Because every time you feel like you’ve understood him he slips through your hand like sand.”
Is the allure, then, of Warhol down to a kind of comic book superhero dualism? Is he the Dark Knight of Pop Art, on the surface defined by iconic costume and one-liners, while smouldering underneath with inexpressible passions? Do actors line up repeatedly to play him because he is such an ostensibly blank canvas over such a tormented soul? And does he have relevance to a contemporary movie audience simply because he is a populist legend or because there’s something very modern about his image-obsessed condition?

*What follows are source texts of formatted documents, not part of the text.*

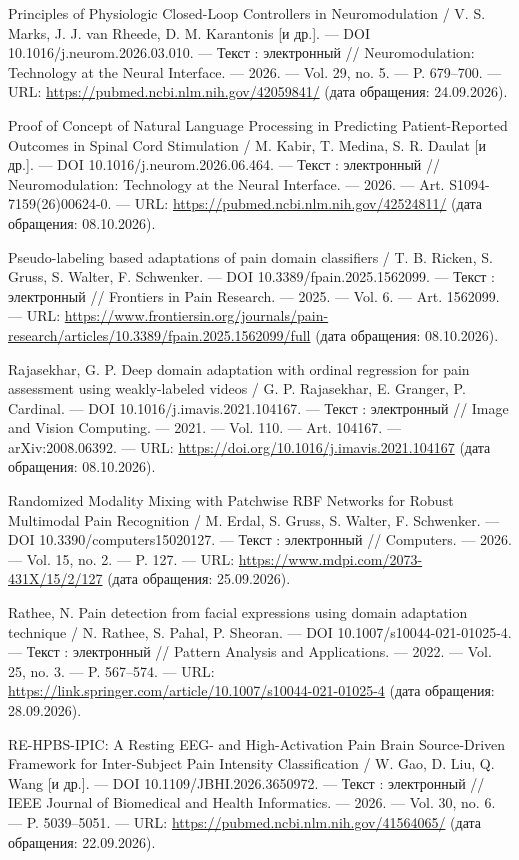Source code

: \begin{list}{}{\setlength{\leftmargin}{10mm}\setlength{\labelwidth}{8mm}\setlength{\labelsep}{2mm}\setlength{\itemsep}{0pt}\setlength{\parsep}{0pt}\setlength{\topsep}{0pt}}
\item[233.] Principles of Physiologic Closed-Loop Controllers in Neuromodulation / V. S. Marks, J. J. van Rheede, D. M. Karantonis [и др.]. — DOI 10.1016/j.neurom.2026.03.010. — Текст : электронный // Neuromodulation: Technology at the Neural Interface. — 2026. — Vol. 29, no. 5. — P. 679–700. — URL: \url{https://pubmed.ncbi.nlm.nih.gov/42059841/} (дата обращения: 24.09.2026).
\item[234.] Proof of Concept of Natural Language Processing in Predicting Patient-Reported Outcomes in Spinal Cord Stimulation / M. Kabir, T. Medina, S. R. Daulat [и др.]. — DOI 10.1016/j.neurom.2026.06.464. — Текст : электронный // Neuromodulation: Technology at the Neural Interface. — 2026. — Art. S1094-7159(26)00624-0. — URL: \url{https://pubmed.ncbi.nlm.nih.gov/42524811/} (дата обращения: 08.10.2026).
\item[235.] Pseudo-labeling based adaptations of pain domain classifiers / T. B. Ricken, S. Gruss, S. Walter, F. Schwenker. — DOI 10.3389/fpain.2025.1562099. — Текст : электронный // Frontiers in Pain Research. — 2025. — Vol. 6. — Art. 1562099. — URL: \url{https://www.frontiersin.org/journals/pain-research/articles/10.3389/fpain.2025.1562099/full} (дата обращения: 08.10.2026).
\item[236.] Rajasekhar, G. P. Deep domain adaptation with ordinal regression for pain assessment using weakly-labeled videos / G. P. Rajasekhar, E. Granger, P. Cardinal. — DOI 10.1016/j.imavis.2021.104167. — Текст : электронный // Image and Vision Computing. — 2021. — Vol. 110. — Art. 104167. — arXiv:2008.06392. — URL: \url{https://doi.org/10.1016/j.imavis.2021.104167} (дата обращения: 08.10.2026).
\item[237.] Randomized Modality Mixing with Patchwise RBF Networks for Robust Multimodal Pain Recognition / M. Erdal, S. Gruss, S. Walter, F. Schwenker. — DOI 10.3390/computers15020127. — Текст : электронный // Computers. — 2026. — Vol. 15, no. 2. — P. 127. — URL: \url{https://www.mdpi.com/2073-431X/15/2/127} (дата обращения: 25.09.2026).
\item[238.] Rathee, N. Pain detection from facial expressions using domain adaptation technique / N. Rathee, S. Pahal, P. Sheoran. — DOI 10.1007/s10044-021-01025-4. — Текст : электронный // Pattern Analysis and Applications. — 2022. — Vol. 25, no. 3. — P. 567–574. — URL: \url{https://link.springer.com/article/10.1007/s10044-021-01025-4} (дата обращения: 28.09.2026).
\item[239.] RE-HPBS-IPIC: A Resting EEG- and High-Activation Pain Brain Source-Driven Framework for Inter-Subject Pain Intensity Classification / W. Gao, D. Liu, Q. Wang [и др.]. — DOI 10.1109/JBHI.2026.3650972. — Текст : электронный // IEEE Journal of Biomedical and Health Informatics. — 2026. — Vol. 30, no. 6. — P. 5039–5051. — URL: \url{https://pubmed.ncbi.nlm.nih.gov/41564065/} (дата обращения: 22.09.2026).

\end{list}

Wainwright suggests that the allure is based simultaneously on the work and the artist, and the fact that in our brand-obsessed era they can both be grasped and understood on a simple and instantly recognisable level. The soup can and Warhol the artist are there for us to observe and appreciate, she says. How far down into context and concept we want to go is ultimately up to us. She adds that the rags to riches element of Warhol’s life is also attractive and hugely relevant to a contemporary audience. “People love the life he had,” she says. “It’s the Hello! story, isn’t it?”
And that’s possibly the key right there. For what Warhol began in the Factory in the early 1960ss, with his devotion to celebrity and to commercial brands, has culminated in the near-hysterical branding and celebrity overdrive of our contemporary age. Which undoubtedly makes Warhol more prescient than ever, and more relevant with every new copy of Heat that flies off the news-stand and every new home video that becomes an international smash on YouTube.
But at what cost to his credibility as an artist? The Factory boy and fellow iconoclast Paul Morrissey thinks he knows the answer. “Andy had no interest other than getting up every day and getting his picture in the paper,” he says. “His only interest was accumulating money.
“He was autistic, dyslexic, frightened, timid and had no artistic instincts. He had a peasant’s sensibility that made him likeable and sympathetic, but the notion that he had ideas and was able to do things was just crazy.”
Which isn’t very kind. But Warhol the brand and the chameleon might, one suspects, have been amused.